#### Source records ####
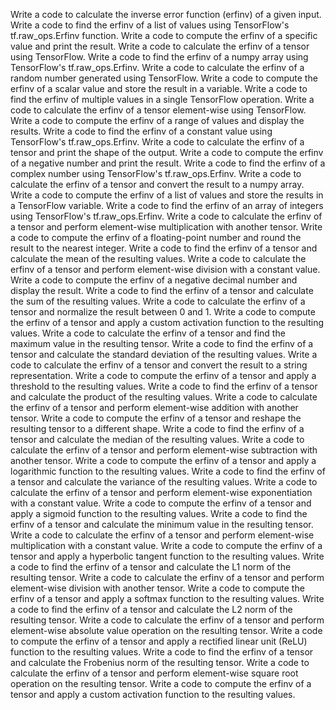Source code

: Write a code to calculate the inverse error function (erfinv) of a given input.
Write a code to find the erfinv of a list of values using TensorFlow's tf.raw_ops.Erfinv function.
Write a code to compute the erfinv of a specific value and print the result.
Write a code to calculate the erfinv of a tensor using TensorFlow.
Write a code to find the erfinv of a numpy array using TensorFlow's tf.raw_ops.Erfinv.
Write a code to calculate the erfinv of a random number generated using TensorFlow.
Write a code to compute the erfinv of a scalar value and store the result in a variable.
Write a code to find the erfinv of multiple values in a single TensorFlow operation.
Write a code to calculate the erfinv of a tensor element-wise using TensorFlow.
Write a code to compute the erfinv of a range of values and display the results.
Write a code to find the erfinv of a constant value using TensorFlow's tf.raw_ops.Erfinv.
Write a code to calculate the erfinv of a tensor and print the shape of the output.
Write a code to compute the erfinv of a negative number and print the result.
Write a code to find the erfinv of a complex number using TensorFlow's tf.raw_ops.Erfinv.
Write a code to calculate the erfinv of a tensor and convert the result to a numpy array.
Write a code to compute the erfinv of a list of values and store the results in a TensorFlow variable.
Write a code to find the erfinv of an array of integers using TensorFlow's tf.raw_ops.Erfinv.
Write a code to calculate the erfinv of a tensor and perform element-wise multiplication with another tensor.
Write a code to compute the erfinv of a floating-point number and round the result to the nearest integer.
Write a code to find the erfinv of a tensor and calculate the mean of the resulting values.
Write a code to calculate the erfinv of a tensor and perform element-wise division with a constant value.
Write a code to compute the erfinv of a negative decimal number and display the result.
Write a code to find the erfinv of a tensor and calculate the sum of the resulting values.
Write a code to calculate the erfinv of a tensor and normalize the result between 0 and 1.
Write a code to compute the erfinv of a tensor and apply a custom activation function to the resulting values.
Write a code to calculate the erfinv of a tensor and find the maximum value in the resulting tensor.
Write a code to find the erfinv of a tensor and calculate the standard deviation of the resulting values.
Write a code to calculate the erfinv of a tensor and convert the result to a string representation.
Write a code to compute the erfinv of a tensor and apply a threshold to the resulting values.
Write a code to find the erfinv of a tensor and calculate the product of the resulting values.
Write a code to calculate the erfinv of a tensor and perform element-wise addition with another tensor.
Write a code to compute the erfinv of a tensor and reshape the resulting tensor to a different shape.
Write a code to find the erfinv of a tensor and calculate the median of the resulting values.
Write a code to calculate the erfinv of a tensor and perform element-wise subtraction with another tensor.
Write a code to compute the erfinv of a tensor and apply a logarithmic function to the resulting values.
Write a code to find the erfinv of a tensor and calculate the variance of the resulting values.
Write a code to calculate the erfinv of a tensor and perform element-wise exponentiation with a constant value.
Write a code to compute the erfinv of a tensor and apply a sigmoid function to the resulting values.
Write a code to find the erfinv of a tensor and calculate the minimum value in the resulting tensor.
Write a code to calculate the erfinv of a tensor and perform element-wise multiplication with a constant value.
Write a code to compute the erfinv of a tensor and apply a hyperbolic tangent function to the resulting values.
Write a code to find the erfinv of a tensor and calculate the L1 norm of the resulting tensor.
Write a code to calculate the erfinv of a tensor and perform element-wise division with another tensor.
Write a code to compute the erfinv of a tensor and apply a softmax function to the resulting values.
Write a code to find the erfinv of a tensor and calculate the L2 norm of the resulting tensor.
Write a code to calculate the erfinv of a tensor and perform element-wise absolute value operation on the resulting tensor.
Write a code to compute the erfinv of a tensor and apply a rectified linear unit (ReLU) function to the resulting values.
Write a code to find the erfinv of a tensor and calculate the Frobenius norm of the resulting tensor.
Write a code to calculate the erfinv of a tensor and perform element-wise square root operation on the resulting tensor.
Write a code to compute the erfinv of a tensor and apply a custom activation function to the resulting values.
####
Exercise details:
Reproduce the data in full. Do not carry over any picture.

Solution for this task:
Source code

: Write a code to calculate the inverse error function (erfinv) of a given input.
Write a code to find the erfinv of a list of values using TensorFlow's tf.raw_ops.Erfinv function.
Write a code to compute the erfinv of a specific value and print the result.
Write a code to calculate the erfinv of a tensor using TensorFlow.
Write a code to find the erfinv of a numpy array using TensorFlow's tf.raw_ops.Erfinv.
Write a code to calculate the erfinv of a random number generated using TensorFlow.
Write a code to compute the erfinv of a scalar value and store the result in a variable.
Write a code to find the erfinv of multiple values in a single TensorFlow operation.
Write a code to calculate the erfinv of a tensor element-wise using TensorFlow.
Write a code to compute the erfinv of a range of values and display the results.
Write a code to find the erfinv of a constant value using TensorFlow's tf.raw_ops.Erfinv.
Write a code to calculate the erfinv of a tensor and print the shape of the output.
Write a code to compute the erfinv of a negative number and print the result.
Write a code to find the erfinv of a complex number using TensorFlow's tf.raw_ops.Erfinv.
Write a code to calculate the erfinv of a tensor and convert the result to a numpy array.
Write a code to compute the erfinv of a list of values and store the results in a TensorFlow variable.
Write a code to find the erfinv of an array of integers using TensorFlow's tf.raw_ops.Erfinv.
Write a code to calculate the erfinv of a tensor and perform element-wise multiplication with another tensor.
Write a code to compute the erfinv of a floating-point number and round the result to the nearest integer.
Write a code to find the erfinv of a tensor and calculate the mean of the resulting values.
Write a code to calculate the erfinv of a tensor and perform element-wise division with a constant value.
Write a code to compute the erfinv of a negative decimal number and display the result.
Write a code to find the erfinv of a tensor and calculate the sum of the resulting values.
Write a code to calculate the erfinv of a tensor and normalize the result between 0 and 1.
Write a code to compute the erfinv of a tensor and apply a custom activation function to the resulting values.
Write a code to calculate the erfinv of a tensor and find the maximum value in the resulting tensor.
Write a code to find the erfinv of a tensor and calculate the standard deviation of the resulting values.
Write a code to calculate the erfinv of a tensor and convert the result to a string representation.
Write a code to compute the erfinv of a tensor and apply a threshold to the resulting values.
Write a code to find the erfinv of a tensor and calculate the product of the resulting values.
Write a code to calculate the erfinv of a tensor and perform element-wise addition with another tensor.
Write a code to compute the erfinv of a tensor and reshape the resulting tensor to a different shape.
Write a code to find the erfinv of a tensor and calculate the median of the resulting values.
Write a code to calculate the erfinv of a tensor and perform element-wise subtraction with another tensor.
Write a code to compute the erfinv of a tensor and apply a logarithmic function to the resulting values.
Write a code to find the erfinv of a tensor and calculate the variance of the resulting values.
Write a code to calculate the erfinv of a tensor and perform element-wise exponentiation with a constant value.
Write a code to compute the erfinv of a tensor and apply a sigmoid function to the resulting values.
Write a code to find the erfinv of a tensor and calculate the minimum value in the resulting tensor.
Write a code to calculate the erfinv of a tensor and perform element-wise multiplication with a constant value.
Write a code to compute the erfinv of a tensor and apply a hyperbolic tangent function to the resulting values.
Write a code to find the erfinv of a tensor and calculate the L1 norm of the resulting tensor.
Write a code to calculate the erfinv of a tensor and perform element-wise division with another tensor.
Write a code to compute the erfinv of a tensor and apply a softmax function to the resulting values.
Write a code to find the erfinv of a tensor and calculate the L2 norm of the resulting tensor.
Write a code to calculate the erfinv of a tensor and perform element-wise absolute value operation on the resulting tensor.
Write a code to compute the erfinv of a tensor and apply a rectified linear unit (ReLU) function to the resulting values.
Write a code to find the erfinv of a tensor and calculate the Frobenius norm of the resulting tensor.
Write a code to calculate the erfinv of a tensor and perform element-wise square root operation on the resulting tensor.
Write a code to compute the erfinv of a tensor and apply a custom activation function to the resulting values.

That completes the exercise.